Entourée de jouets destinés au prêt, Mariana Infante supervise le nettoyage et les vérifications réalisées par plusieurs travailleurs immigrants afin de redonner à ces objets leur jeunesse d’antan. Elle m’accueille à un point de service de la Joujouthèque Saint-Michel, un organisme communautaire dédié à la famille, niché au-dessus d’une épicerie Maxi. Là, entre une Barbie et un circuit de voiturettes de course, elle accepte de confier son histoire à La Converse.

Arrivée du Mexique enceinte et avec un fils de cinq ans dans les bras, elle a fui les coups de son mari pour trouver asile au Québec. Aujourd’hui, elle se bat pour améliorer l’accompagnement offert aux immigrantes victimes de violence conjugale et sexuelle. Ces femmes, qui affrontent les difficultés liées à la fois à leur statut migratoire et à leur histoire souvent très difficile, sont délaissées par la société québécoise, invisibilisées. 

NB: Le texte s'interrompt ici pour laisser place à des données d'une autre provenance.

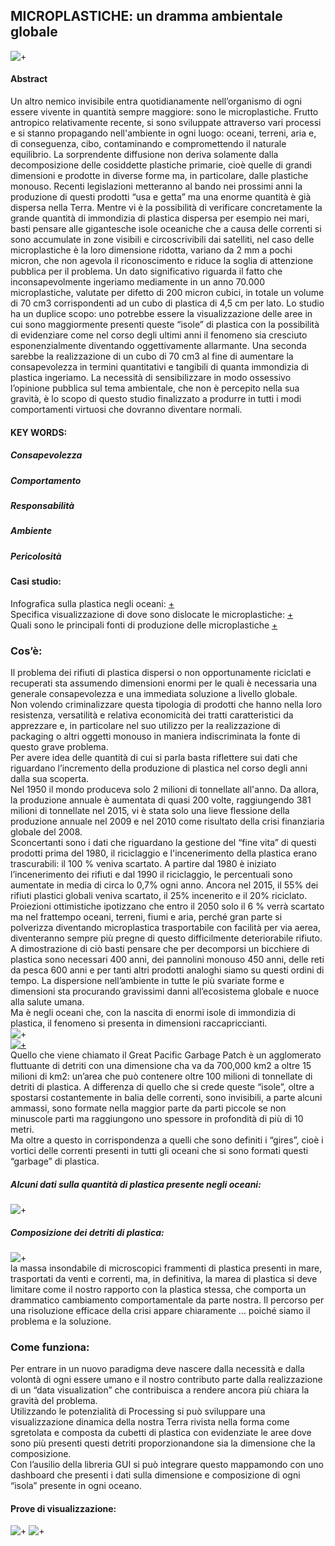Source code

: ## MICROPLASTICHE: un dramma ambientale globale 
![+](https://i.imgur.com/XB7bnIj.jpg)  
#### Abstract  
Un altro nemico invisibile entra quotidianamente nell’organismo di ogni essere vivente in quantità sempre maggiore: sono le microplastiche.  Frutto antropico relativamente recente, si sono sviluppate attraverso vari processi e si stanno propagando nell'ambiente in ogni luogo: oceani, terreni, aria e, di conseguenza, cibo, contaminando e compromettendo il naturale equilibrio.  La sorprendente diffusione non deriva solamente dalla decomposizione delle cosiddette plastiche primarie, cioè quelle di grandi dimensioni e prodotte in diverse forme ma, in particolare, dalle plastiche monouso. Recenti legislazioni metteranno al bando nei prossimi anni la produzione di questi prodotti “usa e getta” ma una enorme quantità è già dispersa nella Terra.  Mentre vi è la possibilità di verificare concretamente la grande quantità di immondizia di plastica dispersa per esempio nei mari, basti pensare alle gigantesche isole oceaniche che a causa delle correnti si sono accumulate in zone visibili e circoscrivibili dai satelliti, nel caso delle microplastiche è la loro dimensione ridotta, variano da 2 mm a pochi micron, che non agevola il riconoscimento e riduce la soglia di attenzione pubblica per il problema.  Un dato significativo riguarda il fatto che inconsapevolmente ingeriamo mediamente in un anno 70.000 microplastiche, valutate per difetto di 200 micron cubici, in totale un volume di 70 cm3 corrispondenti ad un cubo di plastica di 4,5 cm per lato.
Lo studio ha un duplice scopo: uno potrebbe essere la visualizzazione delle aree in cui sono maggiormente presenti queste “isole” di plastica con la possibilità di evidenziare come nel corso degli ultimi anni il fenomeno sia cresciuto esponenzialmente diventando oggettivamente allarmante.  Una seconda sarebbe la realizzazione di un cubo di 70 cm3 al fine di aumentare la consapevolezza in termini quantitativi e tangibili di quanta immondizia di plastica ingeriamo.
La necessità di sensibilizzare in modo ossessivo l’opinione pubblica sul tema ambientale, che non è percepito nella sua gravità, è lo scopo di questo studio finalizzato a produrre in tutti i modi comportamenti virtuosi che dovranno diventare normali.  
#### KEY WORDS:  
##### Consapevolezza  
##### Comportamento  
##### Responsabilità  
##### Ambiente  
##### Pericolosità  

#### Casi studio:
Infografica sulla plastica negli oceani: [+](http://dumpark.com/seas-of-plastic-infographic/)  
Specifica visualizzazione di dove sono dislocate le microplastiche: [+](https://www.nature.com/news/bottles-bags-ropes-and-toothbrushes-the-struggle-to-track-ocean-plastics-1.20432)  
Quali sono le principali fonti di produzione delle microplastiche [+](https://www.leisurepro.com/blog/ocean-news/great-plastic-era-change-want-see-world/) 
### Cos’è:
Il problema dei rifiuti di plastica dispersi o non opportunamente riciclati e recuperati sta assumendo dimensioni enormi per le quali è necessaria una generale consapevolezza e una immediata soluzione a livello globale.   
Non volendo criminalizzare questa tipologia di prodotti che hanno nella loro resistenza, versatilità e relativa economicità dei tratti caratteristici da apprezzare e, in particolare nel suo utilizzo per la realizzazione di packaging o altri oggetti monouso in maniera indiscriminata la fonte di questo grave problema.    
Per avere idea delle quantità di cui si parla basta riflettere sui dati che riguardano l’incremento della produzione di plastica nel corso degli anni dalla sua scoperta.  
Nel 1950 il mondo produceva solo 2 milioni di tonnellate all'anno. Da allora, la produzione annuale è aumentata di quasi 200 volte, raggiungendo 381 milioni di tonnellate nel 2015, vi è stata solo una lieve flessione della produzione annuale nel 2009 e nel 2010 come risultato della crisi finanziaria globale del 2008.    
Sconcertanti sono i dati che riguardano la gestione del “fine vita” di questi prodotti prima del 1980, il riciclaggio e l'incenerimento della plastica erano trascurabili: il 100 % veniva scartato. A partire dal 1980 è iniziato l’incenerimento dei rifiuti e dal 1990 il riciclaggio, le percentuali sono aumentate in media di circa lo 0,7% ogni anno. Ancora nel 2015, il 55% dei rifiuti plastici globali veniva scartato, il 25% incenerito e il 20% riciclato.  
Proiezioni ottimistiche ipotizzano che entro il 2050 solo il 6 % verrà scartato ma nel frattempo oceani, terreni, fiumi e aria, perché gran parte si polverizza diventando microplastica trasportabile con facilità per via aerea, diventeranno sempre più pregne di questo difficilmente deteriorabile rifiuto.  
A dimostrazione di ciò basti pensare che per decomporsi un bicchiere di plastica sono necessari 400 anni, dei pannolini monouso 450 anni, delle reti da pesca 600 anni e per tanti altri prodotti analoghi siamo su questi ordini di tempo.
La dispersione nell’ambiente in tutte le più svariate forme e dimensioni sta procurando gravissimi danni all’ecosistema globale e nuoce alla salute umana.  
Ma è negli oceani che, con la nascita di enormi isole di immondizia di plastica, il fenomeno si presenta in dimensioni raccapriccianti.  
![+](https://i.imgur.com/ZTqsyAc.jpg)  
[![+](https://i.imgur.com/8LzfR20.jpg)](https://www.youtube.com/watch?time_continue=43&v=Sp572udnPVg)  
Quello che viene chiamato il Great Pacific Garbage Patch è un agglomerato fluttuante di detriti con una dimensione cha va da 700,000 km2 a oltre 15 milioni di km2: un’area che può contenere oltre 100 milioni di tonnellate di detriti di plastica.
A differenza di quello che si crede queste “isole”, oltre a spostarsi costantemente in balia delle correnti, sono invisibili, a parte alcuni ammassi, sono formate nella maggior parte da parti piccole se non minuscole parti ma raggiungono uno spessore in profondità di più di 10 metri.  
Ma oltre a questo in corrispondenza a quelli che sono definiti i “gires”, cioè i vortici delle correnti presenti in tutti gli oceani che si sono formati questi “garbage” di plastica.  
##### Alcuni dati sulla quantità di plastica presente negli oceani:  
![+](https://i.imgur.com/qz9sO24.jpg)  
##### Composizione dei detriti di plastica:  
![+](https://i.imgur.com/7OBPbRn.jpg)  
la massa insondabile di microscopici frammenti di plastica presenti in mare, trasportati da venti e correnti, ma, in definitiva, la marea di plastica si deve limitare come il nostro rapporto con la plastica stessa, che comporta un drammatico cambiamento comportamentale da parte nostra. Il percorso per una risoluzione efficace della crisi appare chiaramente ... poiché siamo il problema e la soluzione.  
### Come funziona:  
Per entrare in un nuovo paradigma deve nascere dalla necessità e dalla volontà di ogni essere umano e il nostro contributo parte dalla realizzazione di un “data visualization” che contribuisca a rendere ancora più chiara la gravità del problema.  
Utilizzando le potenzialità di Processing si può sviluppare una visualizzazione dinamica della nostra Terra rivista nella forma come sgretolata e composta da cubetti di plastica con evidenziate le aree dove sono più presenti questi detriti proporzionandone sia la dimensione che la composizione.  
Con l’ausilio della libreria GUI si può integrare questo mappamondo con uno dashboard che presenti i dati sulla dimensione e composizione di ogni “isola” presente in ogni oceano.  
#### Prove di visualizzazione:  
![+](https://i.imgur.com/nLpvDqv.jpg) ![+](https://i.imgur.com/I37f2Rv.jpg)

C’est ce constat implacable, ce silence dans lequel toutes ces vies sont murées, que Mariana brise chaque jour, un coup de pioche après l’autre. Afin que, contrairement à elle, ces femmes ne retombent pas dans le piège de leur bourreau.

Un engagement viscéral

Alors que les femmes immigrantes représentent 7 % de la population québécoise, selon le Conseil du statut de la femme ; et qu’elles courent 13,6 fois plus de risque d’être victimes de violence conjugale, selon Statistique Canada ; on observe peu de progrès en matière de prise en charge. Une paralysie politique dénoncée par le milieu communautaire, qui tente de pallier le problème avec des moyens très limités.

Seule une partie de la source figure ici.